Wawa: Best Workplace

“Most family businesses don’t survive the third generation,” notes Maria Aspan in her compelling profile of convenience-store chain Wawa in the June 2018 Inc. Yet board chair Dick Wood, 80, “is comfortably watching his multi-generation company thrive.”

Thrive would be an understatement. Wawa — a household word in most of Pennsylvania and the five other states where it operates, though largely unknown elsewhere — has grown steadily to nearly 800 stores and about 30,000 employees. Privately held, it doesn’t release detailed financial data, but it claims $10 billion in annual revenue.

The company has a starring role in Inc.’s “Best Workplaces” feature this year, partly because it is 41% owned by its employees through an ESOP. The value of a share of stock has increased from $900 in 2003 to almost $10,000 today.

That growth has made millionaires out of numerous long-term employees. Cheryl Farley started part time at Wawa in 1982. “In April, she retired from the IT department at age 58—and promptly embarked on a busy schedule of birding trips around North America; cruising Alaska and the Caribbean; and visits to fellow Wawa retirees, some of whom built beach houses with ESOP earnings.”

The founding Woods, like most company-owning families, had their share of disagreements about the direction and structure of the 54-year-old enterprise. “Wawa ownership was mostly split between two separate family trusts, and one trustee started trying to force a sale or an IPO,” writes Aspan. “In 1998, the company sold a stake to an investment group controlled by the McNeil family—the Tylenol heirs—who, within five years, tried to force Wawa to go public.”

But Dick Wood, then CEO, had established an ESOP in 1992. Employees transferred funds from their 401(k) accounts to the ESOP, and Wawa bought out the McNeil’s interest. Wawa stayed privately owned and is likely to remain so. Current CEO Chris Gheysens says he’s “publicly, on the record,” not interested in going public.

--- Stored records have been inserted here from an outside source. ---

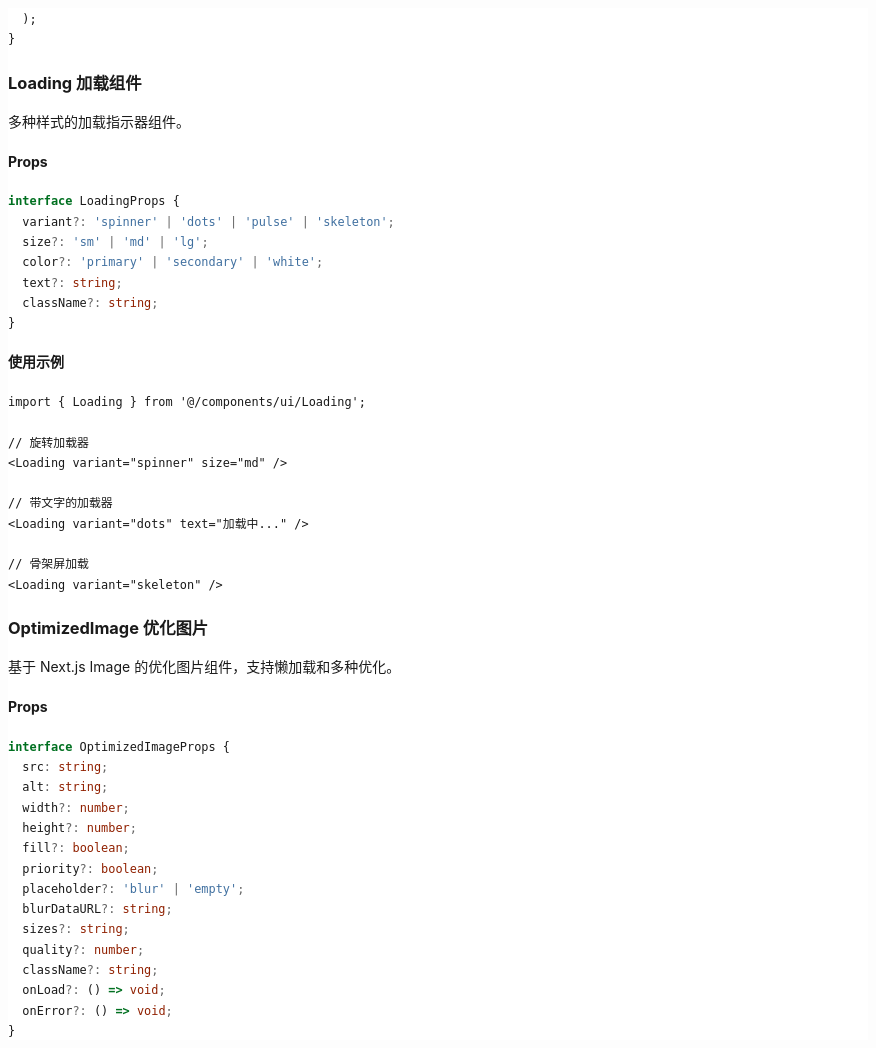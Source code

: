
 ```tsx
  );
}
```

### Loading 加载组件

多种样式的加载指示器组件。

#### Props

```typescript
interface LoadingProps {
  variant?: 'spinner' | 'dots' | 'pulse' | 'skeleton';
  size?: 'sm' | 'md' | 'lg';
  color?: 'primary' | 'secondary' | 'white';
  text?: string;
  className?: string;
}
```

#### 使用示例

```tsx
import { Loading } from '@/components/ui/Loading';

// 旋转加载器
<Loading variant="spinner" size="md" />

// 带文字的加载器
<Loading variant="dots" text="加载中..." />

// 骨架屏加载
<Loading variant="skeleton" />
```

### OptimizedImage 优化图片

基于 Next.js Image 的优化图片组件，支持懒加载和多种优化。

#### Props

```typescript
interface OptimizedImageProps {
  src: string;
  alt: string;
  width?: number;
  height?: number;
  fill?: boolean;
  priority?: boolean;
  placeholder?: 'blur' | 'empty';
  blurDataURL?: string;
  sizes?: string;
  quality?: number;
  className?: string;
  onLoad?: () => void;
  onError?: () => void;
}
```
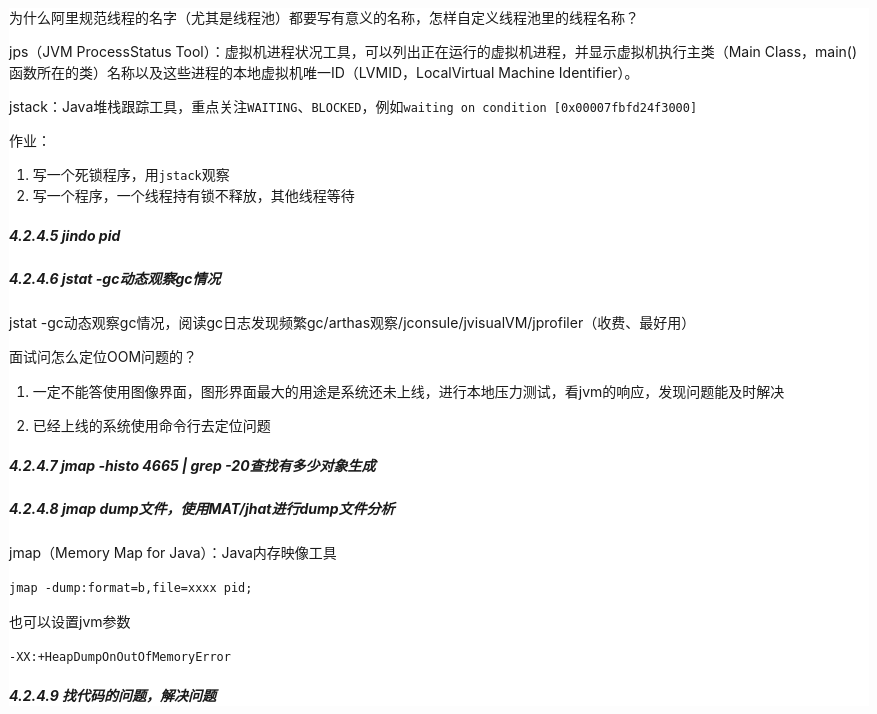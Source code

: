 为什么阿里规范线程的名字（尤其是线程池）都要写有意义的名称，怎样自定义线程池里的线程名称？

jps（JVM ProcessStatus Tool）：虚拟机进程状况工具，可以列出正在运行的虚拟机进程，并显示虚拟机执行主类（Main Class，main()函数所在的类）名称以及这些进程的本地虚拟机唯一ID（LVMID，LocalVirtual Machine Identifier）。

jstack：Java堆栈跟踪工具，重点关注`WAITING`、`BLOCKED`，例如`waiting on condition [0x00007fbfd24f3000]`

作业：

1. 写一个死锁程序，用`jstack`观察
2. 写一个程序，一个线程持有锁不释放，其他线程等待

##### 4.2.4.5 jindo pid

##### 4.2.4.6 jstat -gc动态观察gc情况

jstat -gc动态观察gc情况，阅读gc日志发现频繁gc/arthas观察/jconsule/jvisualVM/jprofiler（收费、最好用）

面试问怎么定位OOM问题的？

1. 一定不能答使用图像界面，图形界面最大的用途是系统还未上线，进行本地压力测试，看jvm的响应，发现问题能及时解决

2. 已经上线的系统使用命令行去定位问题

##### 4.2.4.7 jmap -histo 4665 | grep -20查找有多少对象生成

##### 4.2.4.8 jmap dump文件，使用MAT/jhat进行dump文件分析

jmap（Memory Map for Java）：Java内存映像工具

`jmap -dump:format=b,file=xxxx pid;`

也可以设置jvm参数

```
-XX:+HeapDumpOnOutOfMemoryError
```

##### 4.2.4.9 找代码的问题，解决问题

The company has also faced challenges relating to its ESOP. A recent lawsuit brought by a number of employees alleged that the company had cashed them out of the ESOP at below market value. Wawa settled the suit for $25 million and declined to comment to Inc. The fact that the company is an Inc. Best Workplace suggests that the ESOP has worked well for most.

Wawa operates in a fiercely competitive and fast-evolving marketplace. It has been growing rapidly. It has opened up new geographical areas, including Florida. It is trying to make its fare more appealing to upscale urban consumers—more kale—while it maintains its traditional suburban base of gasoline and sandwiches.

Tough duty, no doubt. But it may have a built-in advantage that other chains lack: a committed workforce with an ownership stake.